Aim of the exercise: Locate each line in the records containing "reading". Copy it.

Data supplied:
^^^^
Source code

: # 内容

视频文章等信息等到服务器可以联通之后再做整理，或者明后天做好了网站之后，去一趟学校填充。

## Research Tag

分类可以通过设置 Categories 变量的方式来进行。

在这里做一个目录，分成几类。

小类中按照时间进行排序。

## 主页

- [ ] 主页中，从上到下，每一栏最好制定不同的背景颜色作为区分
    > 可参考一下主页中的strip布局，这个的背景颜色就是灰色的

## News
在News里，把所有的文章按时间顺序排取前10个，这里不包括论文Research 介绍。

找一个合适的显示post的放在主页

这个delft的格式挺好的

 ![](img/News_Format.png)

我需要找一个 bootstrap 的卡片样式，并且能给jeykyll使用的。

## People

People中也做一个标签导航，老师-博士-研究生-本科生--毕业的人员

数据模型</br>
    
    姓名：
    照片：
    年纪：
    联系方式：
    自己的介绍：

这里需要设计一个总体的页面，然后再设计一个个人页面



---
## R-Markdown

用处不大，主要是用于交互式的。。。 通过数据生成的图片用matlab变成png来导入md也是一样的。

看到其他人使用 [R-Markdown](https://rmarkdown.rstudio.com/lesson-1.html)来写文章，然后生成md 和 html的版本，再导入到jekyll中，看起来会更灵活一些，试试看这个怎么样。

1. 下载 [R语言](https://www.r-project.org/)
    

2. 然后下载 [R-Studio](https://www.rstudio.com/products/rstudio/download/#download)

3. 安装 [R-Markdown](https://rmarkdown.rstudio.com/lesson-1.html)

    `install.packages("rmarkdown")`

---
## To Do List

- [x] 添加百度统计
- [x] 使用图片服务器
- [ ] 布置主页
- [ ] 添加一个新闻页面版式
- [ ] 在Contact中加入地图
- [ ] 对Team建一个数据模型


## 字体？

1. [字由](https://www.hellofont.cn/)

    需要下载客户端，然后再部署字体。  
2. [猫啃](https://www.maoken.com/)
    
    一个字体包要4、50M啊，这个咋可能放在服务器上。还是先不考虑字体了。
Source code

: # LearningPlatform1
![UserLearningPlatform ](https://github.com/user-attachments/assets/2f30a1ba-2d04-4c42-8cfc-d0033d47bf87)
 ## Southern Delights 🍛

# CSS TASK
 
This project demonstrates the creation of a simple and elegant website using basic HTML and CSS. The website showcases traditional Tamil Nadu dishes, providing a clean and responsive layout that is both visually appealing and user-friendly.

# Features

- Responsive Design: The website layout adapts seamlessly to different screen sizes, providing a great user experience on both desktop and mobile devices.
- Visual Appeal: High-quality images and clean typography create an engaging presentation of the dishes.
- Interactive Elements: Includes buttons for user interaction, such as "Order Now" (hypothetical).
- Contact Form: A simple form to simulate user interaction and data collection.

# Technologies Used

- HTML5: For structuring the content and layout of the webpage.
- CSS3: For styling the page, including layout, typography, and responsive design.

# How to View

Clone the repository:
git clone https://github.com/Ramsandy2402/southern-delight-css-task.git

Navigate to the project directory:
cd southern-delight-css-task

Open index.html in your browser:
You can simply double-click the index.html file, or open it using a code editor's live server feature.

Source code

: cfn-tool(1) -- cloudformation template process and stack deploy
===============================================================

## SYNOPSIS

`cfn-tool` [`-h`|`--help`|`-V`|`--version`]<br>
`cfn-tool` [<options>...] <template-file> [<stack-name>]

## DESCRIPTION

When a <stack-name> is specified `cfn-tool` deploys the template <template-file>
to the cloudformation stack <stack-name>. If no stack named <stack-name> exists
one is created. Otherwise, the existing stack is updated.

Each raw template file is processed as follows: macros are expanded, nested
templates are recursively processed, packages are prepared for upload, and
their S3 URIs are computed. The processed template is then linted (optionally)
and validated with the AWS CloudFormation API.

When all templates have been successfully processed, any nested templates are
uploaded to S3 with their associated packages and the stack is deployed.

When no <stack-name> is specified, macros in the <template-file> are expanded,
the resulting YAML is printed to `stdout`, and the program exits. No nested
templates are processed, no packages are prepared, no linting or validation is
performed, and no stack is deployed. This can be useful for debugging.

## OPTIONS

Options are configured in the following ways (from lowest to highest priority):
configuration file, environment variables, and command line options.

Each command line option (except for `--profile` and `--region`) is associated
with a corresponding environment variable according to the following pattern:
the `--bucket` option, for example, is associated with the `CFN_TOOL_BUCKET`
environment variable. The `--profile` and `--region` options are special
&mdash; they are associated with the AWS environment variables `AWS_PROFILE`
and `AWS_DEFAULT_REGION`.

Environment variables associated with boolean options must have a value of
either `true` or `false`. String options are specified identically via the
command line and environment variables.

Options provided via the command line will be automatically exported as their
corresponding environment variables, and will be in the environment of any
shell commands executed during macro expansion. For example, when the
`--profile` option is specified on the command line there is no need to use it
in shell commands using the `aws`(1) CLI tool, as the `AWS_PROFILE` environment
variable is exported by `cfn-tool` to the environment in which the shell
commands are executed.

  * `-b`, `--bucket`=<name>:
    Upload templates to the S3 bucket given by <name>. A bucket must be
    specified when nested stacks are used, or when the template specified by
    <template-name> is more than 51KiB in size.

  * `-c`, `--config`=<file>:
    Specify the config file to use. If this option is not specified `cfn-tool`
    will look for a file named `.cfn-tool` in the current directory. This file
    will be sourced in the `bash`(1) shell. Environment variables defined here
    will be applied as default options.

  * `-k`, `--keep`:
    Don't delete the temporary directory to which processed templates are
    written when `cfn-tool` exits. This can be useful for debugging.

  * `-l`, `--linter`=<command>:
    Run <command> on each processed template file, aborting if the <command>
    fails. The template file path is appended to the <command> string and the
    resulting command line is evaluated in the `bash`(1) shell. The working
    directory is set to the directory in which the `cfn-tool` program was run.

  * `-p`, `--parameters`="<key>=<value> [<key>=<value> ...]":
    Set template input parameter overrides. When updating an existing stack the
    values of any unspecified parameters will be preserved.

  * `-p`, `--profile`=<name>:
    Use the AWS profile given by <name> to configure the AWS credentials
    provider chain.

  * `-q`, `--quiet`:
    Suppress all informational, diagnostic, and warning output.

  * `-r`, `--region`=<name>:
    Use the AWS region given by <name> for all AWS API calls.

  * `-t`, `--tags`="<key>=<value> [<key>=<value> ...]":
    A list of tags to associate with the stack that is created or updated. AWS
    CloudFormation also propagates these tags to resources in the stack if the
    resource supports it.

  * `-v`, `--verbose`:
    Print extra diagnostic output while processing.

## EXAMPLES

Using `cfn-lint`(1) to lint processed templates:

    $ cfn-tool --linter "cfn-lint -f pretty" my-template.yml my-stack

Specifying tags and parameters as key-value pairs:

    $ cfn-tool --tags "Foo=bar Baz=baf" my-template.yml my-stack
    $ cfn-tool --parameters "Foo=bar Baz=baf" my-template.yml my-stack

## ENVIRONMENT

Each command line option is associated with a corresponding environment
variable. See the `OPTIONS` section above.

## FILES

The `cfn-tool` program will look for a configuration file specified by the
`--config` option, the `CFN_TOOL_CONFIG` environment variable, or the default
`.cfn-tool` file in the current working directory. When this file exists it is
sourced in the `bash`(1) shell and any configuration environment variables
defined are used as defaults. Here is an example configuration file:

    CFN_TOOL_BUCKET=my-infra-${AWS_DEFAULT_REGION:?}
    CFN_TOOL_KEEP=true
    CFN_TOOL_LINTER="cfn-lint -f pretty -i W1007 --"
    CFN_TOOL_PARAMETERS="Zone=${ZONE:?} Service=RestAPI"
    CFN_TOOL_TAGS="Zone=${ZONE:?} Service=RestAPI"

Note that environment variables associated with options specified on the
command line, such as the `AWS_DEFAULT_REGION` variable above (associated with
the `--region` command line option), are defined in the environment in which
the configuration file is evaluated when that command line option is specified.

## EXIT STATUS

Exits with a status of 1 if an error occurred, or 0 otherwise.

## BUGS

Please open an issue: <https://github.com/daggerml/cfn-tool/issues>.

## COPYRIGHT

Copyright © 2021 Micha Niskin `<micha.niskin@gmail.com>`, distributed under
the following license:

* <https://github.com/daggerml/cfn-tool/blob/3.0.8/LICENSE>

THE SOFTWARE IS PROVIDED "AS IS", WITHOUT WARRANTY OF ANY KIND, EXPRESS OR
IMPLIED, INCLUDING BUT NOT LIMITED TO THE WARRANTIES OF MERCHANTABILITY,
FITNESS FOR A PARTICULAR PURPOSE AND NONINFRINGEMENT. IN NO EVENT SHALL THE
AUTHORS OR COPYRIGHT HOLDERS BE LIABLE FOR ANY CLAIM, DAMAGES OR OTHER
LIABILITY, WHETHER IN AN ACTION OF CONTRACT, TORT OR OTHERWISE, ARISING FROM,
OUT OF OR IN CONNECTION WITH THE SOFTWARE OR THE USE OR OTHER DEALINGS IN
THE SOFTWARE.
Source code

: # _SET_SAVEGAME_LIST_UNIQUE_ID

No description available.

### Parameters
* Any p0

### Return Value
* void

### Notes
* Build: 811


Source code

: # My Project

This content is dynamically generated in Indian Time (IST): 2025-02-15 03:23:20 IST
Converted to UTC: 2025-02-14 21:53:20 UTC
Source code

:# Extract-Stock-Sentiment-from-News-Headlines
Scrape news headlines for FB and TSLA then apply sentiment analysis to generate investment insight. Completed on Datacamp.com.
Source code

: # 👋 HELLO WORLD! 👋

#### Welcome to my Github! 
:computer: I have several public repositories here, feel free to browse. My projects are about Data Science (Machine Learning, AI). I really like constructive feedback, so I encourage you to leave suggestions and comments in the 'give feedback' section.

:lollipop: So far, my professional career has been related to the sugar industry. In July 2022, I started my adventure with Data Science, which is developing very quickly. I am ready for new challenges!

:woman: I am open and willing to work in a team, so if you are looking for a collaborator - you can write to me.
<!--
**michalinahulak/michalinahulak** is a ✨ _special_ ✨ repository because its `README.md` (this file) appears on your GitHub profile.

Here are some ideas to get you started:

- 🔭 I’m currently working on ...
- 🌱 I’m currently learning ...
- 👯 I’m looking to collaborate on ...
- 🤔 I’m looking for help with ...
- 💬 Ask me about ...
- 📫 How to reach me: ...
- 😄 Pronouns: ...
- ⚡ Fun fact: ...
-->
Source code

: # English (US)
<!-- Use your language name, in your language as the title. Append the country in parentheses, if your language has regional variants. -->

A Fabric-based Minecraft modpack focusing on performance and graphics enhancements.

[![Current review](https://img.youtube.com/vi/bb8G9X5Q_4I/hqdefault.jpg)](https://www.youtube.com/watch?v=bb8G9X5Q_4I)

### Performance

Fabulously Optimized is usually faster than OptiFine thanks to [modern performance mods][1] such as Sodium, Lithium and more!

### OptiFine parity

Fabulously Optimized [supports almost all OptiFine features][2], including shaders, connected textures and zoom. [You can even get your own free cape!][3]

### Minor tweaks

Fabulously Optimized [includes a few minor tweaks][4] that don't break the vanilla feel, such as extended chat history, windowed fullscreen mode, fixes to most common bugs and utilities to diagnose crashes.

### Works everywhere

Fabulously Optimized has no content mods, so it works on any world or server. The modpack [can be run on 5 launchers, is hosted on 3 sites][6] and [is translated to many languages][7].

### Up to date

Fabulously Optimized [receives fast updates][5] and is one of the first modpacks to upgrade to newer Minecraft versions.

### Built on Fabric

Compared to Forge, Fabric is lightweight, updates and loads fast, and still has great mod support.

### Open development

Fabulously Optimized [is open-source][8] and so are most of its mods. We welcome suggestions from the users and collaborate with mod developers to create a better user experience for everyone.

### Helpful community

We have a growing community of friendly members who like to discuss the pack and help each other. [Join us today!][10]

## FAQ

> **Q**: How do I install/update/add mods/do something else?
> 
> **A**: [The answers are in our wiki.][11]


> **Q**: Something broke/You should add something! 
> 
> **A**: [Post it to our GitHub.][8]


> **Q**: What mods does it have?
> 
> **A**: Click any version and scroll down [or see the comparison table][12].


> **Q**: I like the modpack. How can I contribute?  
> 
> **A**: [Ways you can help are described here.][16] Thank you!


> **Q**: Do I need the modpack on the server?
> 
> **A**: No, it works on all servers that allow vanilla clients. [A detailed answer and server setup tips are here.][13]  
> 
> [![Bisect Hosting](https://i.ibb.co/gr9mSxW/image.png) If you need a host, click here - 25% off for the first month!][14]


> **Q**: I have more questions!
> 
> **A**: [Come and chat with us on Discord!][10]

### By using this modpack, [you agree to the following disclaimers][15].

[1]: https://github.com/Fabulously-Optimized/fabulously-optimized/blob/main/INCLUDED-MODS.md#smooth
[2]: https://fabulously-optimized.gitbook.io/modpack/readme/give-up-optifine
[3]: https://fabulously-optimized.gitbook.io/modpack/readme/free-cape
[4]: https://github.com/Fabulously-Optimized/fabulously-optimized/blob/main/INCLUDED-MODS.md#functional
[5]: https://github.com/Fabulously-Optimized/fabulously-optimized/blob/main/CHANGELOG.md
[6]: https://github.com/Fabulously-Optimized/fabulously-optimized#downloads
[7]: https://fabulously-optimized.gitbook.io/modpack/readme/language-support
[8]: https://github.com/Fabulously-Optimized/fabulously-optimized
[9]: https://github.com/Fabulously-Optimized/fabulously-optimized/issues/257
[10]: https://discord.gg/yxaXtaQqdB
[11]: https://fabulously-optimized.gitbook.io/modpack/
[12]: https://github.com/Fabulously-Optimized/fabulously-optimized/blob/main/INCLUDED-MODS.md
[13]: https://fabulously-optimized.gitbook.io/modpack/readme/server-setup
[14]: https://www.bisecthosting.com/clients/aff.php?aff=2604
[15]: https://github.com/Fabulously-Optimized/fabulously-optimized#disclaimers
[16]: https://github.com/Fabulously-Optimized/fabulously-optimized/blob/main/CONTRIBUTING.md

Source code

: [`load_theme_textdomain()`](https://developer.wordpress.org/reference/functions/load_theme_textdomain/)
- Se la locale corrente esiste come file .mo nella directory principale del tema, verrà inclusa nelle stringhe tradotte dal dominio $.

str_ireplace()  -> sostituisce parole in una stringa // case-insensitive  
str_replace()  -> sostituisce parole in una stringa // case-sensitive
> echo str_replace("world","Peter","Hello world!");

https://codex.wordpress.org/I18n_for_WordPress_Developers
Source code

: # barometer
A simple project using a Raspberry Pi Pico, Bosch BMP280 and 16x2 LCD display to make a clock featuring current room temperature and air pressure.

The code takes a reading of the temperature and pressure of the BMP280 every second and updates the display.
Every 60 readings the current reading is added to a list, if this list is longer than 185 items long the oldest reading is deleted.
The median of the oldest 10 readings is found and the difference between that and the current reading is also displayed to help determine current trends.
^^^^
Response below:
The code takes a reading of the temperature and pressure of the BMP280 every second and updates the display.
Every 60 readings the current reading is added to a list, if this list is longer than 185 items long the oldest reading is deleted.
The median of the oldest 10 readings is found and the difference between that and the current reading is also displayed to help determine current trends.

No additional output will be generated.